The most significant outcome of the emergence of China as a foreign investor in Europe (rather than a market or a competitor) is the certainty that Europe is the way forward rather than a collaboration of Member-States.
The increase in multilateral inter-governmental political bargaining of the past decade, and its significant setback after Donald Trump, reached an hiatus just yesterday as Commissioner Vestager demonstrated the French-German ideology does not necessarily display the most adequate ideas for Europe.
Whereas European public good is a debatable concept amongst those that work on it past the political cycle, is it more obvious than in an exclusive competence of the European Commission – the guardian of the Treaties: Competition policy.
The request of Germany and France ignores two current facts and assumes the resumption of a trend that is, to a broad extent, past : multilateral economic stimulus.
What seems to elude the most fierce advocate of multilaterism is that its main beneficiary, China, is stepping back from its multilateral economic stance in reply to demands for a greater role of domestic consumption in economic growth.

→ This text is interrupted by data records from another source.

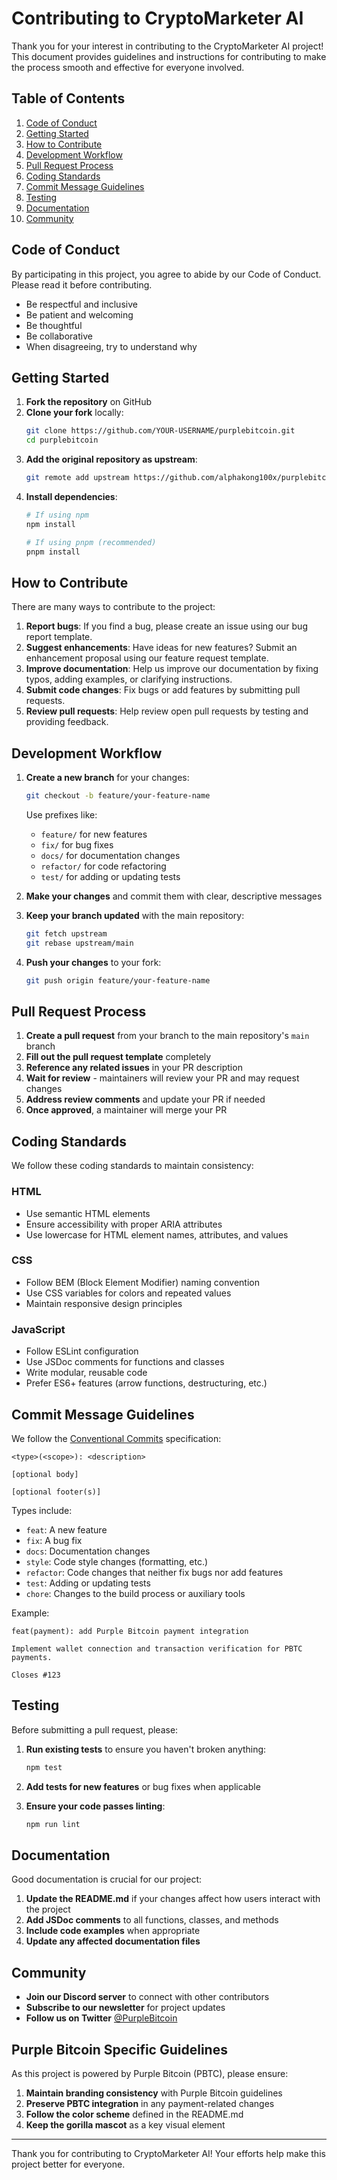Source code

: # Contributing to CryptoMarketer AI

Thank you for your interest in contributing to the CryptoMarketer AI project! This document provides guidelines and instructions for contributing to make the process smooth and effective for everyone involved.

## Table of Contents

1. [Code of Conduct](#code-of-conduct)
2. [Getting Started](#getting-started)
3. [How to Contribute](#how-to-contribute)
4. [Development Workflow](#development-workflow)
5. [Pull Request Process](#pull-request-process)
6. [Coding Standards](#coding-standards)
7. [Commit Message Guidelines](#commit-message-guidelines)
8. [Testing](#testing)
9. [Documentation](#documentation)
10. [Community](#community)

## Code of Conduct

By participating in this project, you agree to abide by our Code of Conduct. Please read it before contributing.

- Be respectful and inclusive
- Be patient and welcoming
- Be thoughtful
- Be collaborative
- When disagreeing, try to understand why

## Getting Started

1. **Fork the repository** on GitHub
2. **Clone your fork** locally:
   ```bash
   git clone https://github.com/YOUR-USERNAME/purplebitcoin.git
   cd purplebitcoin
   ```
3. **Add the original repository as upstream**:
   ```bash
   git remote add upstream https://github.com/alphakong100x/purplebitcoin.git
   ```
4. **Install dependencies**:
   ```bash
   # If using npm
   npm install
   
   # If using pnpm (recommended)
   pnpm install
   ```

## How to Contribute

There are many ways to contribute to the project:

1. **Report bugs**: If you find a bug, please create an issue using our bug report template.
2. **Suggest enhancements**: Have ideas for new features? Submit an enhancement proposal using our feature request template.
3. **Improve documentation**: Help us improve our documentation by fixing typos, adding examples, or clarifying instructions.
4. **Submit code changes**: Fix bugs or add features by submitting pull requests.
5. **Review pull requests**: Help review open pull requests by testing and providing feedback.

## Development Workflow

1. **Create a new branch** for your changes:
   ```bash
   git checkout -b feature/your-feature-name
   ```
   
   Use prefixes like:
   - `feature/` for new features
   - `fix/` for bug fixes
   - `docs/` for documentation changes
   - `refactor/` for code refactoring
   - `test/` for adding or updating tests

2. **Make your changes** and commit them with clear, descriptive messages

3. **Keep your branch updated** with the main repository:
   ```bash
   git fetch upstream
   git rebase upstream/main
   ```

4. **Push your changes** to your fork:
   ```bash
   git push origin feature/your-feature-name
   ```

## Pull Request Process

1. **Create a pull request** from your branch to the main repository's `main` branch
2. **Fill out the pull request template** completely
3. **Reference any related issues** in your PR description
4. **Wait for review** - maintainers will review your PR and may request changes
5. **Address review comments** and update your PR if needed
6. **Once approved**, a maintainer will merge your PR

## Coding Standards

We follow these coding standards to maintain consistency:

### HTML
- Use semantic HTML elements
- Ensure accessibility with proper ARIA attributes
- Use lowercase for HTML element names, attributes, and values

### CSS
- Follow BEM (Block Element Modifier) naming convention
- Use CSS variables for colors and repeated values
- Maintain responsive design principles

### JavaScript
- Follow ESLint configuration
- Use JSDoc comments for functions and classes
- Write modular, reusable code
- Prefer ES6+ features (arrow functions, destructuring, etc.)

## Commit Message Guidelines

We follow the [Conventional Commits](https://www.conventionalcommits.org/) specification:

```
<type>(<scope>): <description>

[optional body]

[optional footer(s)]
```

Types include:
- `feat`: A new feature
- `fix`: A bug fix
- `docs`: Documentation changes
- `style`: Code style changes (formatting, etc.)
- `refactor`: Code changes that neither fix bugs nor add features
- `test`: Adding or updating tests
- `chore`: Changes to the build process or auxiliary tools

Example:
```
feat(payment): add Purple Bitcoin payment integration

Implement wallet connection and transaction verification for PBTC payments.

Closes #123
```

## Testing

Before submitting a pull request, please:

1. **Run existing tests** to ensure you haven't broken anything:
   ```bash
   npm test
   ```

2. **Add tests for new features** or bug fixes when applicable

3. **Ensure your code passes linting**:
   ```bash
   npm run lint
   ```

## Documentation

Good documentation is crucial for our project:

1. **Update the README.md** if your changes affect how users interact with the project
2. **Add JSDoc comments** to all functions, classes, and methods
3. **Include code examples** when appropriate
4. **Update any affected documentation files**

## Community

- **Join our Discord server** to connect with other contributors
- **Subscribe to our newsletter** for project updates
- **Follow us on Twitter** [@PurpleBitcoin](https://twitter.com/PurpleBitcoin)

## Purple Bitcoin Specific Guidelines

As this project is powered by Purple Bitcoin (PBTC), please ensure:

1. **Maintain branding consistency** with Purple Bitcoin guidelines
2. **Preserve PBTC integration** in any payment-related changes
3. **Follow the color scheme** defined in the README.md
4. **Keep the gorilla mascot** as a key visual element

---

Thank you for contributing to CryptoMarketer AI! Your efforts help make this project better for everyone.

Second order effects in raw materials (refusing to continue its role in recycling plastic), rural-urban inequality (the relentless Balassa-Samuelson/Podpiera effects, the politics upheaval), debt are signs that China is closing upon itself.
Not understanding that nursing conglomerates contributed to Japanese stagnation or that China can’t be both customer and supplier would be a significant mistake. The French-German offer shows precisely this misunderstanding: that Europe may grow past its size in just a few countries.
This same reasoning was very evident in previous years when negotiating Europe. An excessive focus on short-term growth and capital mobility (contrasting with people mobility, in upcoming work) shifted effective per capita growth (household wealth) to the center of Europe leading to the creation of a handful of Chinas in Europe.
The upheaval of values and firms, of production methods and private initiative in return for relatively low wages as technological dependence – that is the bargain presented to the Czech, Slovak, Polish and Hungarian voter and politician. A bargain that is very known from yesteryear.
The election of strongly conservative governments and workers’ demands of higher wages and more pay (Hungary’s extra work law and Audi wage increases) hints at this defensive posture that was aggravated through the past decade as wealthier Member-States, fuelled by media discourses despite the Barroso Commission, dismantled the Union’s principle of compensation to institute another principle of solidarity.
What becomes evident is that Europe won’t move forward by maintaining a Europe of yesterday, unproductive and broadly reliant on unfair pay elsewhere, nor by upholding a Europe of tomorrow, over-productive, out of ideas and broadly dependent on external technology and innovation.
Both must combine (RSA link here) but there’s little political thrust to do so in as much as the Commission does Member-States’ bidding. The Commission should not behave democratically because it is an institution.
That would be the same as saying we should give way in a queue just because fifty people say so – the Commission should hold its place, it upholds the Treaties and doesn’t swing to Governments (and its financiers, today firms tomorrow the people – cf Barrack Obama) but rather defends a higher interest, a more stable moral ground that goes beyond individual State power bargains.
That is, for the Commission it should’ve been indifferent that the market net payers bought access to through the European Budget was not paying off and was now causing losses – the losses in itself are solidarity (pay for market access, suffer the consequences of overleveraging) and led to a deep rethinking of the Institutions rather than the institution of a guaranteed return for investment, a so-called solidarity.
Make no mistake – EFTA countries pay for market access because the grand bargain of the budget is to compensate poorer countries for the nefarious effects of entering the customs and monetary Union.
“(The Werner Report) argued that compensation should be provided for the economic rigidities imposed on state budgets by the path of monetary unification.”
“Concerned about the competitive threat of the internal market to their economies, which already suffered from major regional (and national) development challenges, both countries (NB Portugal and Spain) had a strong case for demanding a revamped regional development policy, and were pivotal actors in altering the coalition of Community interests in favour of cohesion.”
The converse goes for net payers.
But it wasn’t. Either way, it’s clear today Germany and France are not indicating the way forward to Europe – it is doubtful they could, as do most economists. It must be a non-political Commission to do so not by punishing and restricting only but by planning and advancing.
We need new Stateswomen like Vestager (and Statesmen too) – not more nationalism, frankly.